RECORDS TO USE section start

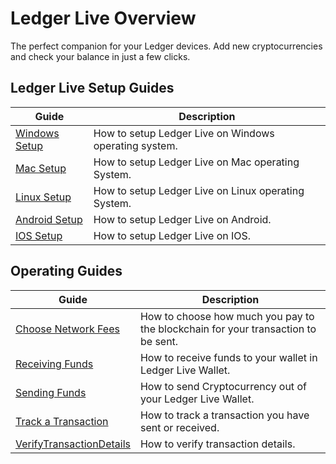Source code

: # Ledger Live Overview

The perfect companion for your Ledger devices. Add new cryptocurrencies and check your balance in just a few clicks.

## Ledger Live Setup Guides

| Guide| Description|
|-|-|
|[Windows Setup](/GettingStartedPC.md)| How to setup Ledger Live on Windows operating system.|
|[Mac Setup](/GettingStartedMac.md)| How to setup Ledger Live on Mac operating System.|
|[Linux Setup](/GettingStartedMac.md)| How to setup Ledger Live on Linux operating System.|
|[Android Setup](/LedgerLiveSetupAndroid.md)| How to setup Ledger Live on Android.|
|[IOS Setup](/LedgerLiveSetupIOS.md)| How to setup Ledger Live on IOS.|

## Operating Guides
| Guide| Description|
|-|-|
|[Choose Network Fees](/ChooseNetworkFees.md)|  How to choose how much you pay to the blockchain for your transaction to be sent.|
|[Receiving Funds](/ReceivingFundsInLedgerLive.md)| How to receive funds to your wallet in Ledger Live Wallet.|
|[Sending Funds](/SendingFundsFromLedgerLive.md)| How to send Cryptocurrency out of your Ledger Live Wallet.|
|[Track a Transaction](/TrackingATransaction.md)| How to track a transaction you have sent or received.|
|[VerifyTransactionDetails](/VerifyTransactionDetails.md)| How to verify transaction details.|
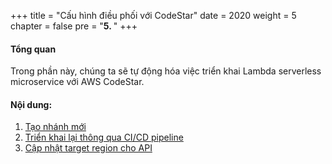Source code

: +++
title = "Cấu hình điều phối với CodeStar"
date = 2020
weight = 5
chapter = false
pre = "<b>5. </b>"
+++
#### Tổng quan

Trong phần này, chúng ta sẽ tự động hóa việc triển khai Lambda serverless microservice với AWS CodeStar.


#### Nội dung:
1. [Tạo nhánh mới](5.1-create-new-branch/)
2. [Triển khai lại thông qua CI/CD pipeline ](5.2-redeploy-through-cicd-pipeline/)
3. [Cập nhật target region cho API](5.3-update-target-region/)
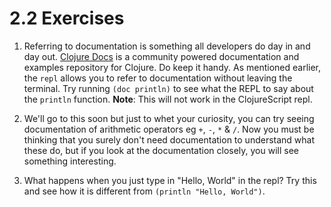 # 2.2 Exercises


1. Referring to documentation is something all developers do day in and day out. [Clojure Docs](https://clojuredocs.org/) is a community powered  documentation and examples repository for Clojure. Do keep it handy. As mentioned earlier, the `repl` allows you to refer to documentation without leaving the terminal. Try running `(doc println)` to see what the REPL to say about the `println` function. **Note**: This will not work in the ClojureScript repl.

2. We'll go to this soon but just to whet your curiosity, you can try seeing documentation of arithmetic operators eg `+`, `-`, `*` & `/`. Now you must be thinking that you surely don't need documentation to understand what these do, but if you look at the documentation closely, you will see something interesting.

3. What happens when you just type in "Hello, World" in the repl? Try this and see how it is different from `(println "Hello, World")`.
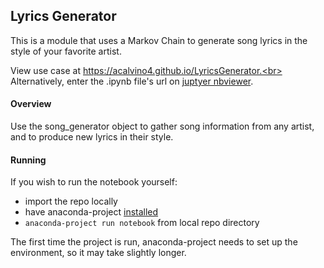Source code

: ## Lyrics Generator

This is a module that uses a Markov Chain to generate song lyrics in the style of your favorite artist.

View use case at https://acalvino4.github.io/LyricsGenerator.<br>
Alternatively, enter the .ipynb file's url on [juptyer nbviewer](https://nbviewer.jupyter.org/).

#### Overview

Use the song_generator object to gather song information from any artist, and to produce new lyrics in their style.

#### Running

If you wish to run the notebook yourself:
* import the repo locally
* have anaconda-project [installed](https://anaconda-project.readthedocs.io/en/latest/install.html)
* `anaconda-project run notebook` from local repo directory


The first time the project is run, anaconda-project needs to set up the environment, so it may take slightly longer.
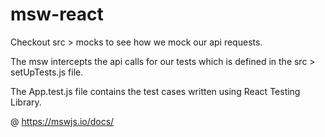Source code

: # msw-react

Checkout src > mocks to see how we mock our api requests.

The msw intercepts the api calls for our tests which is defined in the src > setUpTests.js file.

The App.test.js file contains the test cases written using React Testing Library.

@ https://mswjs.io/docs/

RECORDS TO USE section end

ABOUT THIS TASK: In the entries above, one line contains "#### Overview" and another contains "local repo directory". Reproduce exactly those two lines and the lines between them, nothing else.

ANSWER AREA:
#### Overview

Use the song_generator object to gather song information from any artist, and to produce new lyrics in their style.

#### Running

If you wish to run the notebook yourself:
* import the repo locally
* have anaconda-project [installed](https://anaconda-project.readthedocs.io/en/latest/install.html)
* `anaconda-project run notebook` from local repo directory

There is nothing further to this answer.